_PROBLEM TO WORK ON_
Every line below that holds the string "radius" should be copied out.

(Collected data)
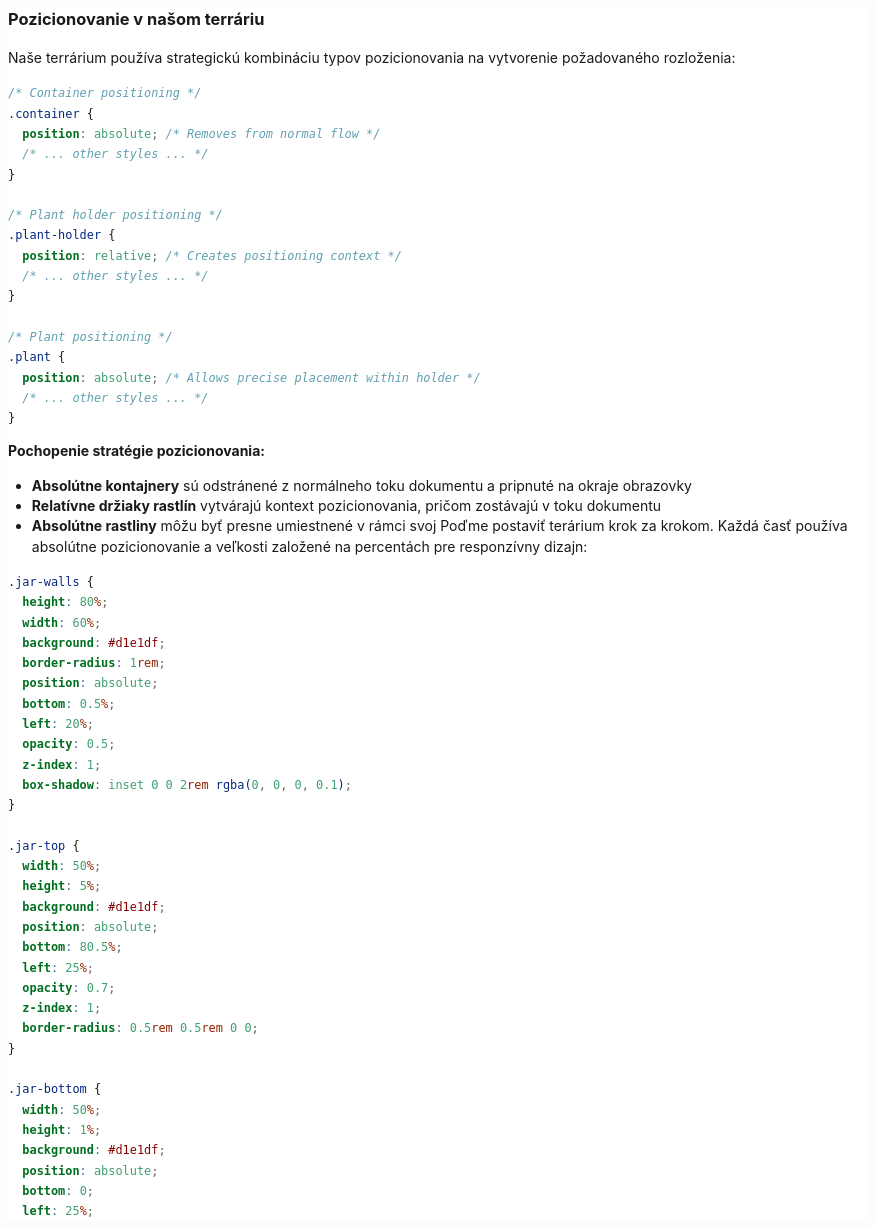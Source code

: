 ### Pozicionovanie v našom terráriu

Naše terrárium používa strategickú kombináciu typov pozicionovania na vytvorenie požadovaného rozloženia:

```css
/* Container positioning */
.container {
  position: absolute; /* Removes from normal flow */
  /* ... other styles ... */
}

/* Plant holder positioning */
.plant-holder {
  position: relative; /* Creates positioning context */
  /* ... other styles ... */
}

/* Plant positioning */
.plant {
  position: absolute; /* Allows precise placement within holder */
  /* ... other styles ... */
}
```

**Pochopenie stratégie pozicionovania:**
- **Absolútne kontajnery** sú odstránené z normálneho toku dokumentu a pripnuté na okraje obrazovky
- **Relatívne držiaky rastlín** vytvárajú kontext pozicionovania, pričom zostávajú v toku dokumentu
- **Absolútne rastliny** môžu byť presne umiestnené v rámci svoj
Poďme postaviť terárium krok za krokom. Každá časť používa absolútne pozicionovanie a veľkosti založené na percentách pre responzívny dizajn:

```css
.jar-walls {
  height: 80%;
  width: 60%;
  background: #d1e1df;
  border-radius: 1rem;
  position: absolute;
  bottom: 0.5%;
  left: 20%;
  opacity: 0.5;
  z-index: 1;
  box-shadow: inset 0 0 2rem rgba(0, 0, 0, 0.1);
}

.jar-top {
  width: 50%;
  height: 5%;
  background: #d1e1df;
  position: absolute;
  bottom: 80.5%;
  left: 25%;
  opacity: 0.7;
  z-index: 1;
  border-radius: 0.5rem 0.5rem 0 0;
}

.jar-bottom {
  width: 50%;
  height: 1%;
  background: #d1e1df;
  position: absolute;
  bottom: 0;
  left: 25%;
```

_SOLUTION TO THIS TASK_
  border-radius: 1rem;
  border-radius: 0.5rem 0.5rem 0 0;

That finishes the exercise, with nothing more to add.